Buku-buku Pustaka Jaya sering menjadi rujukan. Para pengarang pastilah sangat bangga bila karya-karya mereka diterbitkan oleh Pustaka Jaya. Namun, kejayaan penerbit ini tak bertahan lama, tak semantap nama Ajip Rosidi dalam sastra dan budaya. Kekeliruan kebijakan dan salah urus di era 1990-an membawanya ke tepi jurang. Kini, tak banyak lagi buku edisi baru yang bisa dia terbitkan, kecuali hanya beberapa judul dalam setahun.
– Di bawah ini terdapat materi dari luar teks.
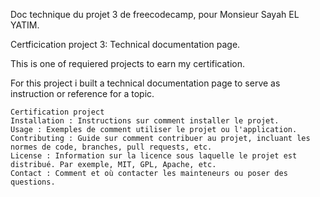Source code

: Doc technique du projet 3 de freecodecamp, pour Monsieur Sayah EL YATIM.

Certficication project 3: Technical documentation page.

This is one of requiered projects to earn my certification.

For this project i built a technical documentation page to serve as instruction or reference for a topic.


    Certification project
    Installation : Instructions sur comment installer le projet.
    Usage : Exemples de comment utiliser le projet ou l'application.
    Contributing : Guide sur comment contribuer au projet, incluant les normes de code, branches, pull requests, etc.
    License : Information sur la licence sous laquelle le projet est distribué. Par exemple, MIT, GPL, Apache, etc.
    Contact : Comment et où contacter les mainteneurs ou poser des questions.


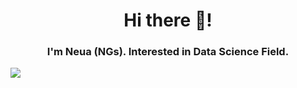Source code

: <h1 align="center">Hi there 👋!</h1>
<h3 align="center">I'm Neua (NGs). Interested in Data Science Field.</h3>

<img align="center" src="https://github-readme-streak-stats.herokuapp.com?user=NGsHjodra&theme=tokyonight&mode=weekly"/>

<!--
**Niyakit/Niyakit** is a ✨ _special_ ✨ repository because its `README.md` (this file) appears on your GitHub profile.

Here are some ideas to get you started:

- 🔭 I’m currently working on ...
- 🌱 I’m currently learning ...
- 👯 I’m looking to collaborate on ...
- 🤔 I’m looking for help with ...
- 💬 Ask me about ...
- 📫 How to reach me: ...
- 😄 Pronouns: ...
- ⚡ Fun fact: ...
-->
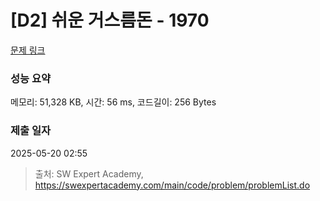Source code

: # [D2] 쉬운 거스름돈 - 1970 

[문제 링크](https://swexpertacademy.com/main/code/problem/problemDetail.do?contestProbId=AV5PsIl6AXIDFAUq) 

### 성능 요약

메모리: 51,328 KB, 시간: 56 ms, 코드길이: 256 Bytes

### 제출 일자

2025-05-20 02:55



> 출처: SW Expert Academy, https://swexpertacademy.com/main/code/problem/problemList.do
Kerjanya hanya mencetak ulang buku-buku lama.
Jika penerbit lain telah memiliki website dan memanfaatkan media online untuk memasarkan buku-buku mereka, tidak demikian halanya Pustaka Jaya. Menurut manajernya, Ahmad Rivai, dunia maya atau website baru berupa angan-angan, belum merupakan prioritas. Ia menyebut krisis keuangan yang dialami Pustaka Jaya dahulu cukup parah. “Ibaratnya, sakit yang kami alami telah memasuki stadium dua. Sehingga sampai sekarang Pustaka Jaya masih dalam tahap pemulihan supaya bisa kembali menjadi perusahaan yang sehat,” kata Rivai. Semoga Pustaka Jaya bisa mengembalikan kejayaannya.
* Tulisan ini juga telah dimuat di majalah TAPIAN, edisi Maret 2009.